Limited upside seen for Hong Kong stocks in second half

Technology, financial and export counters among the top picks by analysts as China story falls out of favour among investors

PUBLISHED : Tuesday, 01 July, 2014, 4:05am
UPDATED : Tuesday, 01 July, 2014, 10:16am

Concerns about the mainland economy and tinkering by the central bank contributed to a lacklustre first half for local markets, and analysts say the outlook for the remainder of the year looks little better, with their sombre assessment grating against renewed optimism in the United States and Europe where equities hit record highs.

"It's almost as if people have lost interest in the China story," said Howel Thomas, a portfolio manager at Wykeham Capital Asia Value Fund.

Energy, materials, consumer goods, casinos and the finance sector were the worst performers, while the technology and property sectors finished the half in the black.

Conglomerates rose more than 6 per cent, thanks to their international diversification, said Alexis Garatti, an economist at Haitong International Securities.

The Hang Seng Index was down 0.5 per cent for the first half while the H-share index dropped 4.4 per cent. By contrast, the S&P 500 Index in the US added 6.2 per cent and the S&P Europe 50 Index rose 5.1 per cent.

The market might have fallen further but for global interest rates, which had stayed low and "provided a fillip to the property sector as well as other high-yielding stocks within the utilities and telecommunications", said Mark Konyn, the chief executive of Cathay Conning Asset Management.

Michael Every, a Rabobank senior economist, said market performance was as much a reflection of economic concerns as it was "a product of central bank manipulation, both overt and covert, of financial markets".

While the People's Bank of China was trying to dampen excess liquidity, the US Federal Reserve was still pumping money into the economy, albeit at a reduced rate due to tapering, and equity prices in part reflected the relative zeal shown by the central banks, Every said.
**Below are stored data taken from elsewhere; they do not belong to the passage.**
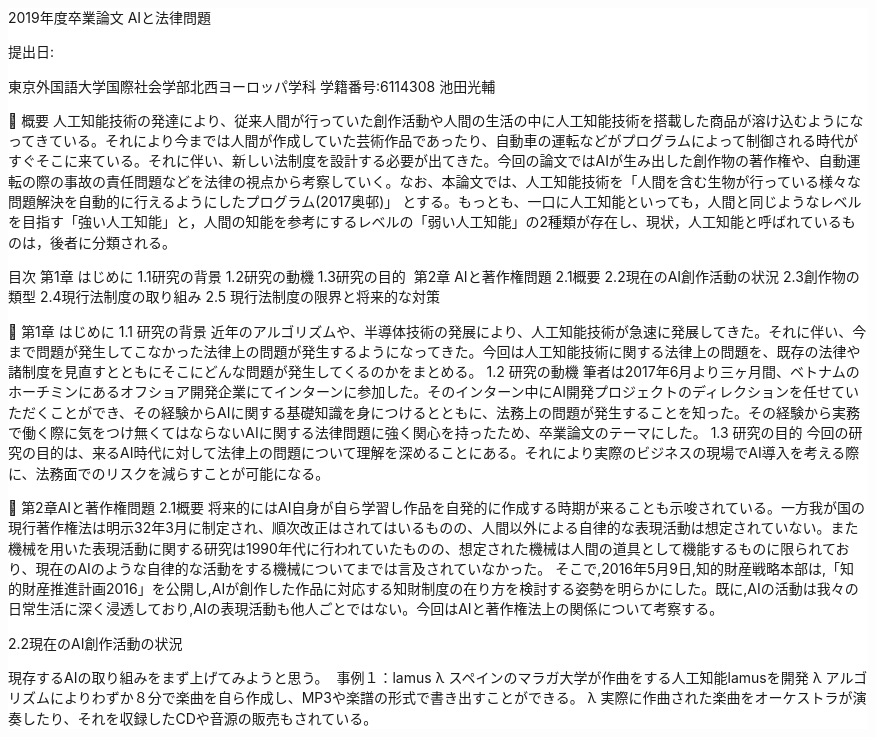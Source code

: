 2019年度卒業論文
AIと法律問題


提出日:








東京外国語大学国際社会学部北西ヨーロッパ学科
学籍番号:6114308
池田光輔


概要
人工知能技術の発達により、従来人間が行っていた創作活動や人間の生活の中に人工知能技術を搭載した商品が溶け込むようになってきている。それにより今までは人間が作成していた芸術作品であったり、自動車の運転などがプログラムによって制御される時代がすぐそこに来ている。それに伴い、新しい法制度を設計する必要が出てきた。今回の論文ではAIが生み出した創作物の著作権や、自動運転の際の事故の責任問題などを法律の視点から考察していく。なお、本論文では、人工知能技術を「人間を含む生物が行っている様々な問題解決を自動的に行えるようにしたプログラム(2017奥邨)」
とする。もっとも、一口に人工知能といっても，人間と同じようなレベルを目指す「強い人工知能」と，人間の知能を参考にするレベルの「弱い人工知能」の2種類が存在し、現状，人工知能と呼ばれているものは，後者に分類される。

目次
第1章	はじめに 1.1研究の背景 1.2研究の動機 1.3研究の目的 
第2章	AIと著作権問題 2.1概要
2.2現在のAI創作活動の状況 2.3創作物の類型 2.4現行法制度の取り組み
2.5 現行法制度の限界と将来的な対策






第1章	はじめに
1.1	研究の背景
近年のアルゴリズムや、半導体技術の発展により、人工知能技術が急速に発展してきた。それに伴い、今まで問題が発生してこなかった法律上の問題が発生するようになってきた。今回は人工知能技術に関する法律上の問題を、既存の法律や諸制度を見直すとともにそこにどんな問題が発生してくるのかをまとめる。
1.2	研究の動機
筆者は2017年6月より三ヶ月間、ベトナムのホーチミンにあるオフショア開発企業にてインターンに参加した。そのインターン中にAI開発プロジェクトのディレクションを任せていただくことができ、その経験からAIに関する基礎知識を身につけるとともに、法務上の問題が発生することを知った。その経験から実務で働く際に気をつけ無くてはならないAIに関する法律問題に強く関心を持ったため、卒業論文のテーマにした。
1.3	研究の目的
今回の研究の目的は、来るAI時代に対して法律上の問題について理解を深めることにある。それにより実際のビジネスの現場でAI導入を考える際に、法務面でのリスクを減らすことが可能になる。


第2章AIと著作権問題
2.1概要
将来的にはAI自身が自ら学習し作品を自発的に作成する時期が来ることも示唆されている。一方我が国の現行著作権法は明示32年3月に制定され、順次改正はされてはいるものの、人間以外による自律的な表現活動は想定されていない。また機械を用いた表現活動に関する研究は1990年代に行われていたものの、想定された機械は人間の道具として機能するものに限られており、現在のAIのような自律的な活動をする機械についてまでは言及されていなかった。
そこで,2016年5月9日,知的財産戦略本部は,「知的財産推進計画2016」を公開し,AIが創作した作品に対応する知財制度の在り方を検討する姿勢を明らかにした。既に,AIの活動は我々の日常生活に深く浸透しており,AIの表現活動も他人ごとではない。今回はAIと著作権法上の関係について考察する。


2.2現在のAI創作活動の状況

現存するAIの取り組みをまず上げてみようと思う。 
事例１：lamus
λ	スペインのマラガ大学が作曲をする人工知能lamusを開発
λ	アルゴリズムによりわずか８分で楽曲を自ら作成し、MP3や楽譜の形式で書き出すことができる。
λ	実際に作曲された楽曲をオーケストラが演奏したり、それを収録したCDや音源の販売もされている。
Analysts expect the mainland economy to stabilise later in the year but see little upside to Hong Kong equity prices despite the planned "through train" scheme that will make it easier for mainlanders to trade Hong Kong stocks and vice versa.

It was difficult to "find a China bull" at the moment, Thomas said, adding fund managers were returning from fundraising trips despondent after finding little investor interest in Asian stocks.

Garatti favours the local technology sector, which he said was riding a global technology boom, while Konyn prefers financials and export-focused companies. There was little belief that Occupy Central would be anything more than noise.

"Western Europe and America have had generations of people demonstrating without noticeably damaging our economies," Every said. "Central bank liquidity is a far more important issue."